**WHAT IS NEEDED**
Leaving out the pictures, transcribe all of the records faithfully.
(DATA Opens)
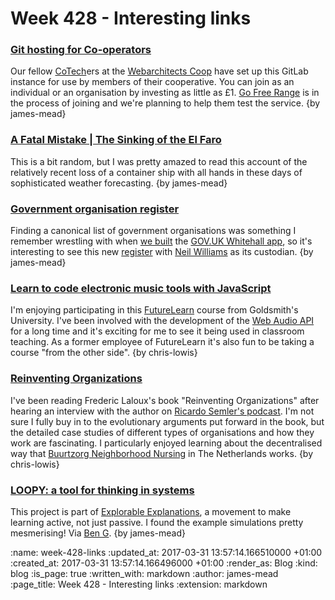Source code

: Week 428 - Interesting links
============================

### [Git hosting for Co-operators](https://git.coop)

Our fellow [CoTech][]ers at the [Webarchitects Coop][] have set up this GitLab instance for use by members of their cooperative. You can join as an individual or an organisation by investing as little as £1. [Go Free Range][] is in the process of joining and we're planning to help them test the service. {by james-mead}

[CoTech]: https://www.coops.tech/
[Webarchitects Coop]: https://www.webarchitects.coop/
[Go Free Range]: /


### [A Fatal Mistake | The Sinking of the El Faro](https://newengland.com/yankee-magazine/living/profiles/el-faro/)

This is a bit random, but I was pretty amazed to read this account of the relatively recent loss of a container ship with all hands in these days of sophisticated weather forecasting. {by james-mead}


### [Government organisation register](http://government-organisation.alpha.openregister.org/)

Finding a canonical list of government organisations was something I remember wrestling with when [we built][inside-government] the [GOV.UK Whitehall app][], so it's interesting to see this new [register][] with [Neil Williams][] as its custodian. {by james-mead}

[inside-government]: /inside-government
[GOV.UK Whitehall app]: https://github.com/alphagov/whitehall
[register]: http://www.openregister.org/
[Neil Williams]: https://twitter.com/neillyneil


### [Learn to code electronic music tools with JavaScript](https://www.futurelearn.com/courses/electronic-music-tools)

I'm enjoying participating in
this [FutureLearn](https://futurelearn.com) course from Goldsmith's
University. I've been involved with the development of
the [Web Audio API](https://webaudio.github.io/web-audio-api/) for a
long time and it's exciting for me to see it being used in classroom
teaching. As a former employee of FutureLearn it's also fun to be
taking a course "from the other side". {by chris-lowis}


### [Reinventing Organizations](http://www.reinventingorganizations.com/)

I've been reading Frederic Laloux's book "Reinventing Organizations"
after hearing an interview with the author
on
[Ricardo Semler's podcast](http://podcast.leadwise.co/s1e03-reinventing-organizations-with-frederic-laloux). I'm
not sure I fully buy in to the evolutionary arguments put forward in
the book, but the detailed case studies of different types of
organisations and how they work are fascinating. I particularly
enjoyed learning about the decentralised way
that
[Buurtzorg Neighborhood Nursing](http://www.buurtzorgusa.org/about-us/) in
The Netherlands works. {by chris-lowis}


### [LOOPY: a tool for thinking in systems](http://ncase.me/loopy/)

This project is part of [Explorable Explanations][], a movement to make learning active, not just passive. I found the example simulations pretty mesmerising! Via [Ben G][]. {by james-mead}

[Explorable Explanations]: http://explorableexplanations.com/
[Ben G]: https://twitter.com/beng

:name: week-428-links
:updated_at: 2017-03-31 13:57:14.166510000 +01:00
:created_at: 2017-03-31 13:57:14.166496000 +01:00
:render_as: Blog
:kind: blog
:is_page: true
:written_with: markdown
:author: james-mead
:page_title: Week 428 - Interesting links
:extension: markdown
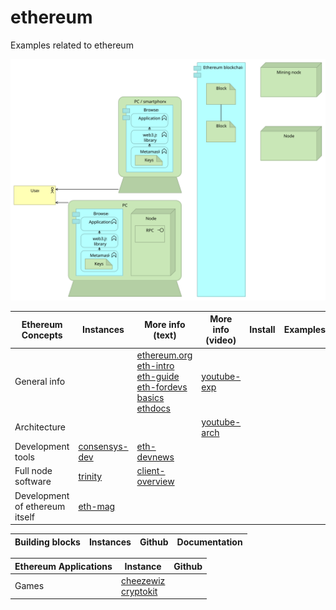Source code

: # ethereum
Examples related to ethereum

![](architecture/Ethereum.svg)


| Ethereum Concepts | Instances                | More info (text) | More info (video) |   Install  |  Examples |
| --------------- |  ---------                  | ---------       | ---------          | ---------  |  -------- | 
| General info    |    |   [ethereum.org]<br>[eth-intro]<br>[eth-guide]<br>[eth-fordevs]<br>[basics]<br>[ethdocs]   |  [youtube-exp]
| Architecture    |                             |                   | [youtube-arch]
| Development tools | [consensys-dev]           | [eth-devnews]
| Full node software | [trinity]  | [client-overview]
| Development of ethereum itself | [eth-mag]

[ethereum.org]:    https://www.ethereum.org/
[eth-intro]:       https://medium.com/coinmonks/https-medium-com-ritesh-modi-solidity-chapter1-63dfaff08a11
[eth-guide]:       https://blockgeeks.com/guides/ethereum/
[eth-fordevs]:     https://blockgeeks.com/guides/?tagfilter=true&filter=Blockchain%20for%20Developers
[youtube-exp]:     https://www.youtube.com/results?search_query=ethereum+explained
[youtube-arch]:    https://www.youtube.com/results?search_query=ethereum+architecture
[consensys-dev]:   https://ethereum.consensys.net/
[basics]:          https://consensys.net/academy/blockchain-basics-book/
[ethdocs]:         http://www.ethdocs.org
[trinity]:         https://trinity-client.readthedocs.io
[client-overview]: http://www.ethdocs.org/en/latest/ethereum-clients
[eth-mag]:         https://ethereum-magicians.org/
[eth-devnews]:     https://weekinethereumnews.com/


| Building blocks   | Instances                              | Github | Documentation |
| ---------------   |  ---------                             | ------ | --------------|


| Ethereum Applications | Instance            |  Github |
| ---------------   |  ---------          | ------- |
| Games              | [cheezewiz]<br>[cryptokit]



[cheezewiz]: https://www.cheezewizards.com/
[cryptokit]: https://www.cryptokitties.co/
(DATA Closes)
**ANSWER TO THE PROBLEM**
Source code

: Week 428 - Interesting links
============================

### [Git hosting for Co-operators](https://git.coop)

Our fellow [CoTech][]ers at the [Webarchitects Coop][] have set up this GitLab instance for use by members of their cooperative. You can join as an individual or an organisation by investing as little as £1. [Go Free Range][] is in the process of joining and we're planning to help them test the service. {by james-mead}

[CoTech]: https://www.coops.tech/
[Webarchitects Coop]: https://www.webarchitects.coop/
[Go Free Range]: /


### [A Fatal Mistake | The Sinking of the El Faro](https://newengland.com/yankee-magazine/living/profiles/el-faro/)

This is a bit random, but I was pretty amazed to read this account of the relatively recent loss of a container ship with all hands in these days of sophisticated weather forecasting. {by james-mead}


### [Government organisation register](http://government-organisation.alpha.openregister.org/)

Finding a canonical list of government organisations was something I remember wrestling with when [we built][inside-government] the [GOV.UK Whitehall app][], so it's interesting to see this new [register][] with [Neil Williams][] as its custodian. {by james-mead}

[inside-government]: /inside-government
[GOV.UK Whitehall app]: https://github.com/alphagov/whitehall
[register]: http://www.openregister.org/
[Neil Williams]: https://twitter.com/neillyneil


### [Learn to code electronic music tools with JavaScript](https://www.futurelearn.com/courses/electronic-music-tools)

I'm enjoying participating in
this [FutureLearn](https://futurelearn.com) course from Goldsmith's
University. I've been involved with the development of
the [Web Audio API](https://webaudio.github.io/web-audio-api/) for a
long time and it's exciting for me to see it being used in classroom
teaching. As a former employee of FutureLearn it's also fun to be
taking a course "from the other side". {by chris-lowis}


### [Reinventing Organizations](http://www.reinventingorganizations.com/)

I've been reading Frederic Laloux's book "Reinventing Organizations"
after hearing an interview with the author
on
[Ricardo Semler's podcast](http://podcast.leadwise.co/s1e03-reinventing-organizations-with-frederic-laloux). I'm
not sure I fully buy in to the evolutionary arguments put forward in
the book, but the detailed case studies of different types of
organisations and how they work are fascinating. I particularly
enjoyed learning about the decentralised way
that
[Buurtzorg Neighborhood Nursing](http://www.buurtzorgusa.org/about-us/) in
The Netherlands works. {by chris-lowis}


### [LOOPY: a tool for thinking in systems](http://ncase.me/loopy/)

This project is part of [Explorable Explanations][], a movement to make learning active, not just passive. I found the example simulations pretty mesmerising! Via [Ben G][]. {by james-mead}

[Explorable Explanations]: http://explorableexplanations.com/
[Ben G]: https://twitter.com/beng

:name: week-428-links
:updated_at: 2017-03-31 13:57:14.166510000 +01:00
:created_at: 2017-03-31 13:57:14.166496000 +01:00
:render_as: Blog
:kind: blog
:is_page: true
:written_with: markdown
:author: james-mead
:page_title: Week 428 - Interesting links
:extension: markdown
Source code

: # ethereum
Examples related to ethereum

![](architecture/Ethereum.svg)


| Ethereum Concepts | Instances                | More info (text) | More info (video) |   Install  |  Examples |
| --------------- |  ---------                  | ---------       | ---------          | ---------  |  -------- | 
| General info    |    |   [ethereum.org]<br>[eth-intro]<br>[eth-guide]<br>[eth-fordevs]<br>[basics]<br>[ethdocs]   |  [youtube-exp]
| Architecture    |                             |                   | [youtube-arch]
| Development tools | [consensys-dev]           | [eth-devnews]
| Full node software | [trinity]  | [client-overview]
| Development of ethereum itself | [eth-mag]

[ethereum.org]:    https://www.ethereum.org/
[eth-intro]:       https://medium.com/coinmonks/https-medium-com-ritesh-modi-solidity-chapter1-63dfaff08a11
[eth-guide]:       https://blockgeeks.com/guides/ethereum/
[eth-fordevs]:     https://blockgeeks.com/guides/?tagfilter=true&filter=Blockchain%20for%20Developers
[youtube-exp]:     https://www.youtube.com/results?search_query=ethereum+explained
[youtube-arch]:    https://www.youtube.com/results?search_query=ethereum+architecture
[consensys-dev]:   https://ethereum.consensys.net/
[basics]:          https://consensys.net/academy/blockchain-basics-book/
[ethdocs]:         http://www.ethdocs.org
[trinity]:         https://trinity-client.readthedocs.io
[client-overview]: http://www.ethdocs.org/en/latest/ethereum-clients
[eth-mag]:         https://ethereum-magicians.org/
[eth-devnews]:     https://weekinethereumnews.com/


| Building blocks   | Instances                              | Github | Documentation |
| ---------------   |  ---------                             | ------ | --------------|


| Ethereum Applications | Instance            |  Github |
| ---------------   |  ---------          | ------- |
| Games              | [cheezewiz]<br>[cryptokit]



[cheezewiz]: https://www.cheezewizards.com/
[cryptokit]: https://www.cryptokitties.co/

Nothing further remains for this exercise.